## EXERCISE DIRECTIONS
Go through the listing below and output exactly the line with "# Data-analysis---First-portfolio-project", the line with "Here are the", and each line between; omit the rest.

- - - - - - -

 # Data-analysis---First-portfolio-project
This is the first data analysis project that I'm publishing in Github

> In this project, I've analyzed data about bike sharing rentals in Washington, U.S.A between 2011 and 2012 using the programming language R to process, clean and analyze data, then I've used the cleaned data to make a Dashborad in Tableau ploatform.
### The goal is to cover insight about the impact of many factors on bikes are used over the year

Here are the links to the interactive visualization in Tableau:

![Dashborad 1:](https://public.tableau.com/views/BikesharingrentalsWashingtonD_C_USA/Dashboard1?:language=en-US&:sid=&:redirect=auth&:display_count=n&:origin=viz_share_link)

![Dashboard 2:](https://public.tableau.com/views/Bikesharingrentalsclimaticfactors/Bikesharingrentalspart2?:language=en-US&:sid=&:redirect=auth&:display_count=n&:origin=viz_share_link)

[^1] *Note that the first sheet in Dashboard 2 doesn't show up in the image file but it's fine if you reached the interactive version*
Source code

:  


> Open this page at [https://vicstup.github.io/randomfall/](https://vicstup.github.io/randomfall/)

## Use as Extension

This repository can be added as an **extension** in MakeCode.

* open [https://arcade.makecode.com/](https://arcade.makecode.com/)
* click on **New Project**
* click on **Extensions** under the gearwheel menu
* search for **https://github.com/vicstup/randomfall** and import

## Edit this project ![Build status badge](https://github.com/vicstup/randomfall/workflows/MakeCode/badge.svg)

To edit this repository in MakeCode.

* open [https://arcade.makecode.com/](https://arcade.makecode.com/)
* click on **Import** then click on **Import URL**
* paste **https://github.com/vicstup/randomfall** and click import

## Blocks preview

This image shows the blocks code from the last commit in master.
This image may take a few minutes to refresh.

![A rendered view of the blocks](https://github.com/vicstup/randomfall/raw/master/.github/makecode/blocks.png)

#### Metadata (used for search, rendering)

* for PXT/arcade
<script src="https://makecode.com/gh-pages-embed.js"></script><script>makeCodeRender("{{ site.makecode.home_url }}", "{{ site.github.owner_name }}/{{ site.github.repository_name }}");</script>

- - - - - - -

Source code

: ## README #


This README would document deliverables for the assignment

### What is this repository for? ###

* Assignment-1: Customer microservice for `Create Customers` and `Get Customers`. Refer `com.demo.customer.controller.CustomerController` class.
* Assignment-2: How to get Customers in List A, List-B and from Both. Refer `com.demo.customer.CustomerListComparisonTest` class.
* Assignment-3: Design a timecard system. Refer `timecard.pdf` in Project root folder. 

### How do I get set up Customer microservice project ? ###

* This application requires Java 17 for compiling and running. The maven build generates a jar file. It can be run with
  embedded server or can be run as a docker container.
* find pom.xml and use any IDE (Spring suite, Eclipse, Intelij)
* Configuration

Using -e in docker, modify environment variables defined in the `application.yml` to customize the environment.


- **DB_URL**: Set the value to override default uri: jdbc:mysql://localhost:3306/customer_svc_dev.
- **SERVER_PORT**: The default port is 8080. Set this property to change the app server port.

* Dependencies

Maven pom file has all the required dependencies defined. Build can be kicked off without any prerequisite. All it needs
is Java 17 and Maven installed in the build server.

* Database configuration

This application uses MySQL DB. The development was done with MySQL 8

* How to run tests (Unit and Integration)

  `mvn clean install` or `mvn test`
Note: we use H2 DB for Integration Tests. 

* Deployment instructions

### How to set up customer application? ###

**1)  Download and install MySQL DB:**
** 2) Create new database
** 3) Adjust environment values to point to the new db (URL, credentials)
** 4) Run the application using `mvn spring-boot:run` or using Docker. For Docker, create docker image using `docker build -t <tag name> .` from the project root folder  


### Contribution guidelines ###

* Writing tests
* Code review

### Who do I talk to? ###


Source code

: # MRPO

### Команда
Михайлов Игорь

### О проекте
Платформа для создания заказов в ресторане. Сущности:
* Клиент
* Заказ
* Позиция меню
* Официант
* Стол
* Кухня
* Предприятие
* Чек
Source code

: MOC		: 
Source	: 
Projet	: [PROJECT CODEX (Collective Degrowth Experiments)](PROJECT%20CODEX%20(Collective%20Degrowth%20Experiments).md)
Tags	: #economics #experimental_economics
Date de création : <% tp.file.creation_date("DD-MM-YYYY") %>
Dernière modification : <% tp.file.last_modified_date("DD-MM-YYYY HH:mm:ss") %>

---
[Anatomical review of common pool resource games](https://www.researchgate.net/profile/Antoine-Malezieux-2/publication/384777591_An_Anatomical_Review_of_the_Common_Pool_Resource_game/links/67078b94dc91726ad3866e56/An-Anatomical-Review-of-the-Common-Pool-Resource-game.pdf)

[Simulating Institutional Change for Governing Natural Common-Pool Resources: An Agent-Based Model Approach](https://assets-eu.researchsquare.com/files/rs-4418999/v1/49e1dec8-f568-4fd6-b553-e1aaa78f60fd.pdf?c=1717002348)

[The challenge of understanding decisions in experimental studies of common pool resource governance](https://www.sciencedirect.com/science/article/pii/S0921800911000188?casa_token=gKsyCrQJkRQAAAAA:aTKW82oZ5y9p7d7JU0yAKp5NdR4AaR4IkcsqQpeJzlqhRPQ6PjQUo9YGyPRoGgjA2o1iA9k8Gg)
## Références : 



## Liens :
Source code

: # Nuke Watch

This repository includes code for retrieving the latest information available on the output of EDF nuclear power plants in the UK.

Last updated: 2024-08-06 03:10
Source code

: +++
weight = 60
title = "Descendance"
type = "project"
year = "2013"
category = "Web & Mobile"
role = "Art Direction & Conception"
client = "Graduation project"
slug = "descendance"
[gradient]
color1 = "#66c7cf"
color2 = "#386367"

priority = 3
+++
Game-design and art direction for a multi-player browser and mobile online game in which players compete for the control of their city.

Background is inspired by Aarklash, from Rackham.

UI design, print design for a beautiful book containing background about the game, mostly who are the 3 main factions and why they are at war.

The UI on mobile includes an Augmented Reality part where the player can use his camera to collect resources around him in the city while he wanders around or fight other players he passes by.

- - - - - - -

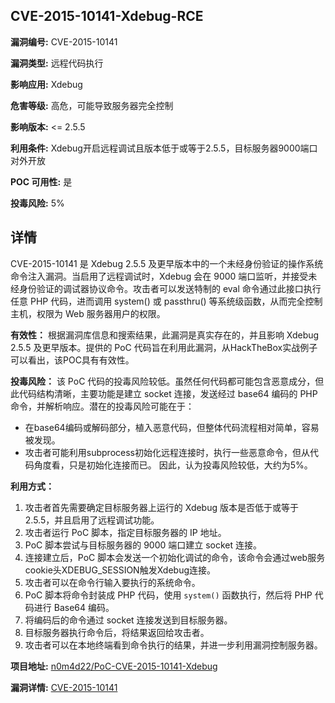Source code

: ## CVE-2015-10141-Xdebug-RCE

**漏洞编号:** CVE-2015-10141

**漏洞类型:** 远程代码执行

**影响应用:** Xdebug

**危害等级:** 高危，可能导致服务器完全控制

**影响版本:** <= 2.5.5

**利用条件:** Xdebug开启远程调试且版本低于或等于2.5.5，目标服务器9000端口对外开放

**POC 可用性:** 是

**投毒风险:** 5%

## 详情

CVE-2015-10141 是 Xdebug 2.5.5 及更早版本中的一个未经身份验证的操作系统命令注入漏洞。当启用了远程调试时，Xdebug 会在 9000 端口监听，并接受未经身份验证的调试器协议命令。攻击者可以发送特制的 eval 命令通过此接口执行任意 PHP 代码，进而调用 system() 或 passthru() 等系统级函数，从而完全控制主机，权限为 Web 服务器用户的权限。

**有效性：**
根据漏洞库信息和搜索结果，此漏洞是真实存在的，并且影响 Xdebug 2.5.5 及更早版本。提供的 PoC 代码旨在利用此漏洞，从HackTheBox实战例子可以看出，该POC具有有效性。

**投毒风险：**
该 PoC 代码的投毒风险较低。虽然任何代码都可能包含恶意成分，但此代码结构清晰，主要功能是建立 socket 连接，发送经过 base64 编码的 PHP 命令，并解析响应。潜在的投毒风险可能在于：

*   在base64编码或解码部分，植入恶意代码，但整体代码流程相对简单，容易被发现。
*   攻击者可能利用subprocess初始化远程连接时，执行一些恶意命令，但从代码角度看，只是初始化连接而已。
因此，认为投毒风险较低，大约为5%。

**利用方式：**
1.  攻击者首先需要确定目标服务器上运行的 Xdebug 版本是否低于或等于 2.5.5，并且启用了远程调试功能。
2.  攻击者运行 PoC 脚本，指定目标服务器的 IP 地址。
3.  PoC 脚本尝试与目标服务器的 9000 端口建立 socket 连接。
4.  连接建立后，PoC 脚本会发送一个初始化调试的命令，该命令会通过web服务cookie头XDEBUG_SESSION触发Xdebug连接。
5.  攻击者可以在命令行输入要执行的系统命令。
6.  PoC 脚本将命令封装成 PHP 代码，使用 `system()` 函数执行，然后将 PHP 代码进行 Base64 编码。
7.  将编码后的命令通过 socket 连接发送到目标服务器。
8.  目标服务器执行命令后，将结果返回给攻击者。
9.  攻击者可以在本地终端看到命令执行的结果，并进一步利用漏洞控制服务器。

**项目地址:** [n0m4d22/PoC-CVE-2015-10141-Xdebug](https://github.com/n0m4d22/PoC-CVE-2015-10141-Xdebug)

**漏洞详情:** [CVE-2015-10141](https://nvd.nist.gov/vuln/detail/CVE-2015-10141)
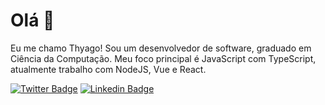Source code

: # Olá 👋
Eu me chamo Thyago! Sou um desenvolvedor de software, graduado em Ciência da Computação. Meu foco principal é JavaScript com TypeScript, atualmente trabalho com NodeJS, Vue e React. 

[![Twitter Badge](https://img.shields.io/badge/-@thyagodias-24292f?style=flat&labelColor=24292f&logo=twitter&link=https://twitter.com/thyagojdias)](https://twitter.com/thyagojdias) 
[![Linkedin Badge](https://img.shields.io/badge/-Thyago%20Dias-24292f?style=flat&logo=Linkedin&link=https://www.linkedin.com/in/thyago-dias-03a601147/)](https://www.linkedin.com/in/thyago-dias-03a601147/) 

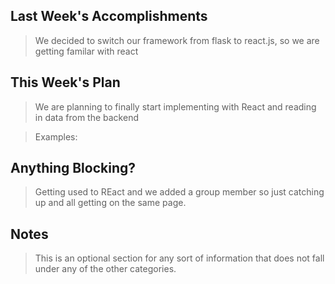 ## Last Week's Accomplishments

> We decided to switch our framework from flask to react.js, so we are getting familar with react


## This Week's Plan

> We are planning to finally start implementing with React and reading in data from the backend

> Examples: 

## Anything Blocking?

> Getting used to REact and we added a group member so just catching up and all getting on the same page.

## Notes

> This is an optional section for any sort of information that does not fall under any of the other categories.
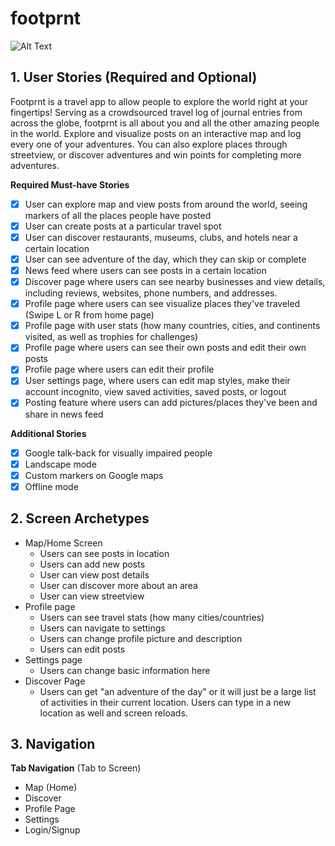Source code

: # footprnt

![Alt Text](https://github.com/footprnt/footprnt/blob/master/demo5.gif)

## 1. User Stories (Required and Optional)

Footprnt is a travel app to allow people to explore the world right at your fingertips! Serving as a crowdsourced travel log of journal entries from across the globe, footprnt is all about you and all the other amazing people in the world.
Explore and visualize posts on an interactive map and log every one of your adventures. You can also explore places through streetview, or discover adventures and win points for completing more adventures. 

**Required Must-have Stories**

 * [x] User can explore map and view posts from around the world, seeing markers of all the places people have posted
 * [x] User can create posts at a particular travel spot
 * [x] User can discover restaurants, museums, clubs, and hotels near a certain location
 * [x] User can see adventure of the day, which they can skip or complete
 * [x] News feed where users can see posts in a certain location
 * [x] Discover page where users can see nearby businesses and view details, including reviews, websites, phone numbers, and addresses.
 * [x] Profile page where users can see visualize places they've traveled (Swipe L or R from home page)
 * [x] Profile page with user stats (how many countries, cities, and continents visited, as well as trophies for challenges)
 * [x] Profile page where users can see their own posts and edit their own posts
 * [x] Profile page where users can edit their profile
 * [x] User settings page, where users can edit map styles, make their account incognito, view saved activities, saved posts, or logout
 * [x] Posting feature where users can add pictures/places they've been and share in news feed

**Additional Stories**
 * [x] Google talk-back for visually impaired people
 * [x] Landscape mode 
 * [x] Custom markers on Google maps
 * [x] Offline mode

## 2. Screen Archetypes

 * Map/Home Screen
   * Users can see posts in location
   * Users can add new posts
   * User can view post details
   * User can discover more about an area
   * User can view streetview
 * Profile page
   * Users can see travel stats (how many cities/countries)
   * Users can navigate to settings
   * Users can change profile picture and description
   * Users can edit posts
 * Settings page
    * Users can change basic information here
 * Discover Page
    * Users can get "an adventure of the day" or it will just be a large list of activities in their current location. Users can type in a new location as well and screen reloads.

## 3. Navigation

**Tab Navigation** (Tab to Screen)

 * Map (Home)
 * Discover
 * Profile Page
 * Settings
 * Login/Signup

- - - - - - -

## TASK SOLUTION
 # Data-analysis---First-portfolio-project
This is the first data analysis project that I'm publishing in Github

> In this project, I've analyzed data about bike sharing rentals in Washington, U.S.A between 2011 and 2012 using the programming language R to process, clean and analyze data, then I've used the cleaned data to make a Dashborad in Tableau ploatform.
### The goal is to cover insight about the impact of many factors on bikes are used over the year

Here are the links to the interactive visualization in Tableau:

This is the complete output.